Là se trouve la bonne nouvelle de l’Évangile : En Jésus-Christ, Dieu a fixé une limite au chaos, des bornes au mal, une frontière à la mort. Le chaos, le mal, la mort font des ravages, mais ne peuvent pas tout engloutir. Nous n’avons pas d’explication au mal, mais la parole de vie résonne, même au fond des tombeaux. Christ est remonté de la mort où, disent les textes anciens, il est allé prêcher aux défunts. Christ est remonté de la mort, il est revenu d’au-delà de la noirceur et il est toujours là, à nos côtés, pour prononcer les paroles toutes simples de la vie :  Du calme, silence, tais-toi (pour le mal) ; Va-t’en chez toi, chez les tiens (à l’homme qui avait été possédé).
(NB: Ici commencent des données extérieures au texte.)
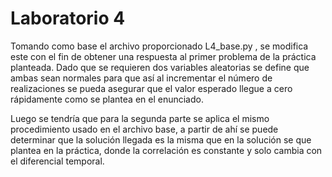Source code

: # Laboratorio 4

Tomando como base el archivo proporcionado L4_base.py , se modifica este con el fin de obtener una respuesta al primer problema de la práctica planteada.  Dado que se requieren dos variables aleatorias se define que ambas sean normales para que así al incrementar el número de  realizaciones se pueda asegurar que el valor esperado llegue a cero rápidamente como se plantea en el enunciado. 

Luego se tendría que para la segunda parte se aplica el mismo procedimiento  usado en el archivo base, a partir de ahí se puede determinar que la solución llegada es la misma que en la solución se que plantea en la práctica, donde la correlación es constante y solo cambia con el diferencial temporal.
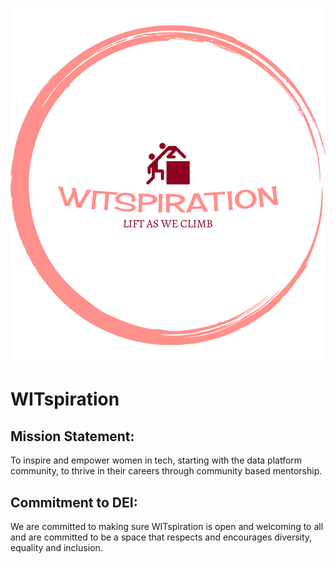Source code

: ![Alt text](logo.png "WITspiration")
# WITspiration

## Mission Statement:
To inspire and empower women in tech, starting with the data platform community, to thrive in their careers through community based mentorship.

## Commitment to DEI:
We are committed to making sure WITspiration is open and welcoming to all and are committed to be a space that respects and encourages diversity, equality and inclusion.
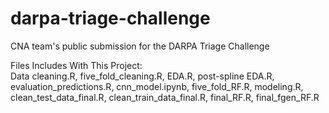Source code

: # darpa-triage-challenge
CNA team's public submission for the DARPA Triage Challenge

Files Includes With This Project:  
Data cleaning.R,           five_fold_cleaning.R,      EDA.R,           post-spline EDA.R,  
evaluation_predictions.R,  cnn_model.ipynb,           five_fold_RF.R,  modeling.R,  
clean_test_data_final.R,   clean_train_data_final.R,  final_RF.R,      final_fgen_RF.R
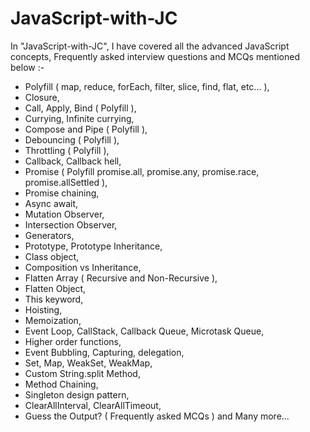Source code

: # JavaScript-with-JC

In "JavaScript-with-JC", I have covered all the advanced JavaScript concepts, Frequently asked interview questions and MCQs mentioned below :-

- Polyfill ( map, reduce, forEach, filter, slice, find, flat, etc... ),
- Closure,
- Call, Apply, Bind ( Polyfill ),
- Currying, Infinite currying,
- Compose and Pipe ( Polyfill ),
- Debouncing ( Polyfill ),
- Throttling ( Polyfill ),
- Callback, Callback hell,
- Promise ( Polyfill promise.all, promise.any, promise.race, promise.allSettled ),
- Promise chaining,
- Async await,
- Mutation Observer,
- Intersection Observer,
- Generators,
- Prototype, Prototype Inheritance,
- Class object,
- Composition vs Inheritance,
- Flatten Array ( Recursive and Non-Recursive ),
- Flatten Object,
- This keyword,
- Hoisting,
- Memoization,
- Event Loop, CallStack, Callback Queue, Microtask Queue,
- Higher order functions,
- Event Bubbling, Capturing, delegation,
- Set, Map, WeakSet, WeakMap,
- Custom String.split Method,
- Method Chaining,
- Singleton design pattern,
- ClearAllInterval, ClearAllTimeout,
- Guess the Output? ( Frequently asked MCQs ) and Many more...
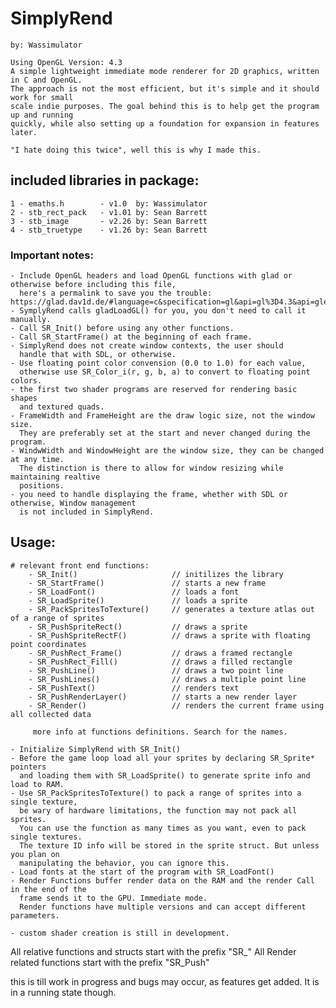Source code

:   # SimplyRend
    by: Wassimulator

    Using OpenGL Version: 4.3
    A simple lightweight immediate mode renderer for 2D graphics, written in C and OpenGL.
    The approach is not the most efficient, but it's simple and it should work for small
    scale indie purposes. The goal behind this is to help get the program up and running
    quickly, while also setting up a foundation for expansion in features later.

    "I hate doing this twice", well this is why I made this.

## included libraries in package:
    1 - emaths.h        - v1.0  by: Wassimulator
    2 - stb_rect_pack   - v1.01 by: Sean Barrett
    3 - stb_image       - v2.26 by: Sean Barrett
    4 - stb_truetype    - v1.26 by: Sean Barrett

### Important notes:
    - Include OpenGL headers and load OpenGL functions with glad or otherwise before including this file, 
      here's a permalink to save you the trouble: https://glad.dav1d.de/#language=c&specification=gl&api=gl%3D4.3&api=gles1%3Dnone&api=gles2%3Dnone&api=glsc2%3Dnone&profile=compatibility&loader=on
    - SymplyRend calls gladLoadGL() for you, you don't need to call it manually.
    - Call SR_Init() before using any other functions.
    - Call SR_StartFrame() at the beginning of each frame.
    - SimplyRend does not create window contexts, the user should
      handle that with SDL, or otherwise.
    - Use floating point color convension (0.0 to 1.0) for each value,
      otherwise use SR_Color_i(r, g, b, a) to convert to floating point colors.
    - the first two shader programs are reserved for rendering basic shapes
      and textured quads.
    - FrameWidth and FrameHeight are the draw logic size, not the window size.
      They are preferably set at the start and never changed during the program.
    - WindwWidth and WindowHeight are the window size, they can be changed at any time.
      The distinction is there to allow for window resizing while maintaining realtive
      positions.
    - you need to handle displaying the frame, whether with SDL or otherwise, Window management
      is not included in SimplyRend.

## Usage:

    # relevant front end functions:
        - SR_Init()                     // initilizes the library
        - SR_StartFrame()               // starts a new frame
        - SR_LoadFont()                 // loads a font
        - SR_LoadSprite()               // loads a sprite
        - SR_PackSpritesToTexture()     // generates a texture atlas out of a range of sprites
        - SR_PushSpriteRect()           // draws a sprite
        - SR_PushSpriteRectF()          // draws a sprite with floating point coordinates
        - SR_PushRect_Frame()           // draws a framed rectangle
        - SR_PushRect_Fill()            // draws a filled rectangle
        - SR_PushLine()                 // draws a two point line
        - SR_PushLines()                // draws a multiple point line
        - SR_PushText()                 // renders text
        - SR_PushRenderLayer()          // starts a new render layer
        - SR_Render()                   // renders the current frame using all collected data

         more info at functions definitions. Search for the names.

    - Initialize SimplyRend with SR_Init()
    - Before the game loop load all your sprites by declaring SR_Sprite* pointers
      and loading them with SR_LoadSprite() to generate sprite info and load to RAM.
    - Use SR_PackSpritesToTexture() to pack a range of sprites into a single texture,
      be wary of hardware limitations, the function may not pack all sprites.
      You can use the function as many times as you want, even to pack single textures.
      The texture ID info will be stored in the sprite struct. But unless you plan on
      manipulating the behavior, you can ignore this.
    - Load fonts at the start of the program with SR_LoadFont()
    - Render Functions buffer render data on the RAM and the render Call in the end of the
      frame sends it to the GPU. Immediate mode.
      Render functions have multiple versions and can accept different parameters.

    - custom shader creation is still in development.

All relative functions and structs start with the prefix "SR_"
All Render related functions start with the prefix "SR_Push"

this is till work in progress and bugs may occur, as features get added. It is in a running state though.

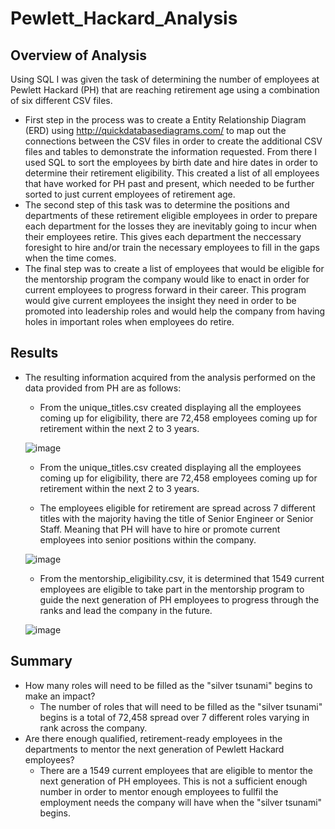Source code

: # Pewlett_Hackard_Analysis
## Overview of Analysis
Using SQL I was given the task of determining the number of employees at Pewlett Hackard (PH) that are reaching retirement age using a combination of six different CSV files. 
- First step in the process was to create a Entity Relationship Diagram (ERD) using http://quickdatabasediagrams.com/ to map out the connections between the CSV files in order to create the additional CSV files and tables to demonstrate the information requested. From there I used SQL to sort the employees by birth date and hire dates in order to determine their retirement eligibility. This created a list of all employees that have worked for PH past and present, which needed to be further sorted to just current employees of retirement age. 
- The second step of this task was to determine the positions and departments of these retirement eligible employees in order to prepare each department for the losses they are inevitably going to incur when their employees retire. This gives each department the neccessary foresight to hire and/or train the necessary employees to fill in the gaps when the time comes. 
- The final step was to create a list of employees that would be eligible for the mentorship program the company would like to enact in order for current employees to progress forward in their career. This program would give current employees the insight they need in order to be promoted into leadership roles and would help the company from having holes in important roles when employees do retire. 
## Results
- The resulting information acquired from the analysis performed on the data provided from PH are as follows:
    * From the unique_titles.csv created displaying all the employees coming up for eligibility, there are 72,458 employees coming up for retirement within the next 2 to 3 years. 
    
    ![image](https://user-images.githubusercontent.com/111200771/197666671-6f5c14c3-ce4a-493d-a8f8-536e4ac96a95.png)

    * From the unique_titles.csv created displaying all the employees coming up for eligibility, there are 72,458 employees coming up for retirement within the next 2 to 3 years. 
    
   * The employees eligible for retirement are spread across 7 different titles with the majority having the title of Senior Engineer or Senior Staff. Meaning that PH will have to hire or promote current employees into senior positions within the company.
   
    ![image](https://user-images.githubusercontent.com/111200771/197666279-68f24d68-a9da-4d62-aae2-8f19c11ee582.png)
    
    * From the mentorship_eligibility.csv, it is determined that 1549 current employees are eligible to take part in the mentorship program to guide the next generation of PH employees to progress through the ranks and lead the company in the future. 
    
   ![image](https://user-images.githubusercontent.com/111200771/197666184-dc5d84f2-7665-4ad1-9078-ad111c49470d.png)

## Summary
- How many roles will need to be filled as the "silver tsunami" begins to make an impact?
    * The number of roles that will need to be filled as the "silver tsunami" begins is a total of 72,458 spread over 7 different roles varying in rank across the company. 
- Are there enough qualified, retirement-ready employees in the departments to mentor the next generation of Pewlett Hackard employees?
    * There are a 1549 current employees that are eligible to mentor the next generation of PH employees. This is not a sufficient enough number in order to mentor enough employees to fullfil the employment needs the company will have when the "silver tsunami" begins.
La vie est à nouveau possible, le mal n’a pas le dernier mot. Dieu nous attend à ses côtés pour vivre, encore et toujours. Il fait de nous des collaborateurs pour la vie, car il dépend aussi de nous que nous placions les limites au mal, que nous saisissions la main de la vie, que nous ne rajoutions pas nous-mêmes de la noirceur aux ténèbres. Ils n’en ont pas besoin ! Jésus dit à l’ancien démoniaque (nous ne connaissons pas son nom) : « Va-t’en chez toi, chez les tiens, raconter comment le Seigneur a eu compassion de toi ».La vie est devant nous, chez les vivants.

L’homme quitte enfin les tombeaux qui étaient devenus sa résidence ! Il peut retourner à la vie.

Peu importe les raisons qui l’avaient réduit à cet état abominable. Aujourd’hui, il est rendu à la vie.

Quand le chaos nous submerge, laissons-nous toucher par les paroles de vie.